This NYT article looks at the person behind anonymouslawyer.blogspot.com, supposedly a highly-paid partner of an L.A. law firm.
While people in the U.S. law biz swear it reflects their reality to them, the blog is actually written by a law student who's never even been to L.A. (and is too young to have watched L.A. Law in its heyday).
An excerpt:
HE lives at the law firm, blowing off his wife's dinner parties, not to mention the birth of his son. He finds no satisfaction in his work, but he is trapped by his high salary and partner title.
He disdains everyone lower in the hierarchy: the smarmy $2,400-a-week summer interns, the idealistic associates who want to help poor people on company time, the associates who have the audacity to become pregnant and his incompetent secretary who broke the crystal plaque he received from a client.
He is, in short, a petty, cynical, sexist, miserable, overpaid corporate creep. He is also fictional.
But he is apparently all too familiar to thousands of lawyers across the country who are regular readers of his Web log, Anonymous Lawyer, in which he chronicles the soulless, billable-hours-obsessed partners, the overworked BlackBerry-dependent associates and the wrecked families that are the dark underside of life at his large firm in Los Angeles.
"What A.L. posts on a daily basis are the precise reasons I have left practice and am now in a `law-related field,' " one reader wrote.
Hilarious, poignant, maddening (even the readers chide one another for their high-priced whining), the blog, which began appearing in March, has become an anonymous, online 24-hour confessional for disaffected associates at large, elite law firms around the country. (Many comments are posted late at night when, presumably, the readers are still at the firm.)
And even though the blog (anonymouslawyer.blogspot.com) makes clear that Anonymous Lawyer's stories are fiction, readers write in to say they identify with him and especially with the associates he tyrannizes.

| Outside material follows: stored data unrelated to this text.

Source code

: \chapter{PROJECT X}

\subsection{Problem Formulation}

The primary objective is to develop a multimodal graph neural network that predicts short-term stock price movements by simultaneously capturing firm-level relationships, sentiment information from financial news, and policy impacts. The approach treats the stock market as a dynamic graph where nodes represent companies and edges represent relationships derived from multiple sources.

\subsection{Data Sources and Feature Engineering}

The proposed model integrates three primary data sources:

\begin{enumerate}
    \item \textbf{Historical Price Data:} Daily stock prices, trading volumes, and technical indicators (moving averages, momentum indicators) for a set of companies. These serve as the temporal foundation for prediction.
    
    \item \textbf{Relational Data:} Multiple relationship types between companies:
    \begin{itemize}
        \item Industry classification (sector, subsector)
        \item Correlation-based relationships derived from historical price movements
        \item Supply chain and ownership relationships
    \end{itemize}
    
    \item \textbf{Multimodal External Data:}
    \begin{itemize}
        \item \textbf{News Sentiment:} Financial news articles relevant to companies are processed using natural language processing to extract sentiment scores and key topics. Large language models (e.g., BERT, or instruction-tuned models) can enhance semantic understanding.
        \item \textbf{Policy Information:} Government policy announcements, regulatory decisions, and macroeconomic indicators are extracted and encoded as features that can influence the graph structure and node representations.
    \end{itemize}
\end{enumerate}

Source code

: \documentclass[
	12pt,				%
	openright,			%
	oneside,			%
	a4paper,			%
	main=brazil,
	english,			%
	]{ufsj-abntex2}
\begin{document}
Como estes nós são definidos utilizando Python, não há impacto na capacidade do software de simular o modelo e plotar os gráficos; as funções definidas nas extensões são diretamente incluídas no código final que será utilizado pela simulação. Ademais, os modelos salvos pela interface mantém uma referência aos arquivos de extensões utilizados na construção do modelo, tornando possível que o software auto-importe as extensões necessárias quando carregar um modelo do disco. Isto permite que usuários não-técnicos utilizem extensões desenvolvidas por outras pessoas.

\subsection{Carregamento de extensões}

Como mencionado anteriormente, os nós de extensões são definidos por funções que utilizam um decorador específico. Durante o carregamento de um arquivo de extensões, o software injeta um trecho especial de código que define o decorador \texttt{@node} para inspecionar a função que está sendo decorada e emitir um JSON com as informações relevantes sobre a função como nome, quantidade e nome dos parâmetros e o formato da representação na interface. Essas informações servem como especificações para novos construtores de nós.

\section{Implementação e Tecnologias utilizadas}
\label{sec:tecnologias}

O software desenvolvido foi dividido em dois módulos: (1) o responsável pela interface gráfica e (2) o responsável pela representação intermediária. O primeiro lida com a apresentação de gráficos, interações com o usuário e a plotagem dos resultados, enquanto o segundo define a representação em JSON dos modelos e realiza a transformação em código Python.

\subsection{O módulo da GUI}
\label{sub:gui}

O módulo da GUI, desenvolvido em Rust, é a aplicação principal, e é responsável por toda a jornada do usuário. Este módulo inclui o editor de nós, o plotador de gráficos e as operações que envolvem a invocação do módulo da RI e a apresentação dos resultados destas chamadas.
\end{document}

"I'm a real live Big Law midlevel associate," one reader wrote. "And I'm here to say that whether A.L. is real or not, yes, most (most) Big Law partners do think that way."
It is not surprising that a group of highly verbal computer-bound professionals who are paid to complain would gravitate toward the blogosphere. The elite firms are supposed to be the pinnacle, the reward at the end of Harvard, Yale or Stanford law schools. Anonymous Lawyer is a chance to admit, anonymously, an uncomfortable truth: The money and status may not be worth all the sacrifices.
"Anonymous Lawyer is a cultural phenomenon," said William Henderson, an associate professor at Indiana University School of Law, who uses the blog in class. "It strikes a nerve with the deep-seated ambivalence that lawyers in big law firms feel about big law firm life."